Material provided:
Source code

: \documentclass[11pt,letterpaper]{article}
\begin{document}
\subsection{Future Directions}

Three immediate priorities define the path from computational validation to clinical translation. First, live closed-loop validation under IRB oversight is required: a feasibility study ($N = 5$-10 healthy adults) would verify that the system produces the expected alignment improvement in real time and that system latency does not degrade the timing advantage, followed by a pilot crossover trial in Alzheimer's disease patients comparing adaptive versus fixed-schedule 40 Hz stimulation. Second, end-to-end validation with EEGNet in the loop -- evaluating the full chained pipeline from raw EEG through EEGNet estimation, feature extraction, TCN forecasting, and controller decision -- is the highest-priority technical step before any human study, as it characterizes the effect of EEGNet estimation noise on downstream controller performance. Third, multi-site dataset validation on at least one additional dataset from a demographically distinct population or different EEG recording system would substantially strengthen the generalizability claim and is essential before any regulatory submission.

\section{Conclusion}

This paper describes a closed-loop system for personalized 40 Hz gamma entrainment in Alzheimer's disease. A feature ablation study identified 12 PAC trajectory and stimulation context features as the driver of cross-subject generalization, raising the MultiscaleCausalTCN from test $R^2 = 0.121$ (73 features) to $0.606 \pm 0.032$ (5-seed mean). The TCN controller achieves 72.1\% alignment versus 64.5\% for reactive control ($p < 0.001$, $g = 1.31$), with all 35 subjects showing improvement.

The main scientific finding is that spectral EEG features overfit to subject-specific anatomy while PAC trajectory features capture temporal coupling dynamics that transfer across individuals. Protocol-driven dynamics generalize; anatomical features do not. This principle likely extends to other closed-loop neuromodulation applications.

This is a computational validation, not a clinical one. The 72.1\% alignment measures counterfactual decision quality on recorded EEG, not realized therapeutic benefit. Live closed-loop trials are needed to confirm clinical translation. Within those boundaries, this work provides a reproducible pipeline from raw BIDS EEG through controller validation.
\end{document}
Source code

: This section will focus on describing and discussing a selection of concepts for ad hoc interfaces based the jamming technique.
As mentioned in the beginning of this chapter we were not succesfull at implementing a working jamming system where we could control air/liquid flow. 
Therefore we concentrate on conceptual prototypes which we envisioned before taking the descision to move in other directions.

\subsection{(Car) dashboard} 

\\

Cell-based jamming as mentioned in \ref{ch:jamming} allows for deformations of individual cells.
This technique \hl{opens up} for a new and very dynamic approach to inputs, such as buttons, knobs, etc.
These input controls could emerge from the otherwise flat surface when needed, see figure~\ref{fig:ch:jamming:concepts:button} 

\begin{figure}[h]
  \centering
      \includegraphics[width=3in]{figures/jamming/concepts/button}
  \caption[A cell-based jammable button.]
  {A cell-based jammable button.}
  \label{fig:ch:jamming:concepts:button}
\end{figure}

Task: Restate each entry exactly, skipping none.

Solution:
Source code

: \documentclass[11pt,letterpaper]{article}
\begin{document}
\subsection{Future Directions}

Three immediate priorities define the path from computational validation to clinical translation. First, live closed-loop validation under IRB oversight is required: a feasibility study ($N = 5$-10 healthy adults) would verify that the system produces the expected alignment improvement in real time and that system latency does not degrade the timing advantage, followed by a pilot crossover trial in Alzheimer's disease patients comparing adaptive versus fixed-schedule 40 Hz stimulation. Second, end-to-end validation with EEGNet in the loop -- evaluating the full chained pipeline from raw EEG through EEGNet estimation, feature extraction, TCN forecasting, and controller decision -- is the highest-priority technical step before any human study, as it characterizes the effect of EEGNet estimation noise on downstream controller performance. Third, multi-site dataset validation on at least one additional dataset from a demographically distinct population or different EEG recording system would substantially strengthen the generalizability claim and is essential before any regulatory submission.

\section{Conclusion}

This paper describes a closed-loop system for personalized 40 Hz gamma entrainment in Alzheimer's disease. A feature ablation study identified 12 PAC trajectory and stimulation context features as the driver of cross-subject generalization, raising the MultiscaleCausalTCN from test $R^2 = 0.121$ (73 features) to $0.606 \pm 0.032$ (5-seed mean). The TCN controller achieves 72.1\% alignment versus 64.5\% for reactive control ($p < 0.001$, $g = 1.31$), with all 35 subjects showing improvement.

The main scientific finding is that spectral EEG features overfit to subject-specific anatomy while PAC trajectory features capture temporal coupling dynamics that transfer across individuals. Protocol-driven dynamics generalize; anatomical features do not. This principle likely extends to other closed-loop neuromodulation applications.

This is a computational validation, not a clinical one. The 72.1\% alignment measures counterfactual decision quality on recorded EEG, not realized therapeutic benefit. Live closed-loop trials are needed to confirm clinical translation. Within those boundaries, this work provides a reproducible pipeline from raw BIDS EEG through controller validation.
\end{document}
Source code

: This section will focus on describing and discussing a selection of concepts for ad hoc interfaces based the jamming technique.
As mentioned in the beginning of this chapter we were not succesfull at implementing a working jamming system where we could control air/liquid flow. 
Therefore we concentrate on conceptual prototypes which we envisioned before taking the descision to move in other directions.

\subsection{(Car) dashboard} 

\\

Cell-based jamming as mentioned in \ref{ch:jamming} allows for deformations of individual cells.
This technique \hl{opens up} for a new and very dynamic approach to inputs, such as buttons, knobs, etc.
These input controls could emerge from the otherwise flat surface when needed, see figure~\ref{fig:ch:jamming:concepts:button} 

\begin{figure}[h]
  \centering
      \includegraphics[width=3in]{figures/jamming/concepts/button}
  \caption[A cell-based jammable button.]
  {A cell-based jammable button.}
  \label{fig:ch:jamming:concepts:button}
\end{figure}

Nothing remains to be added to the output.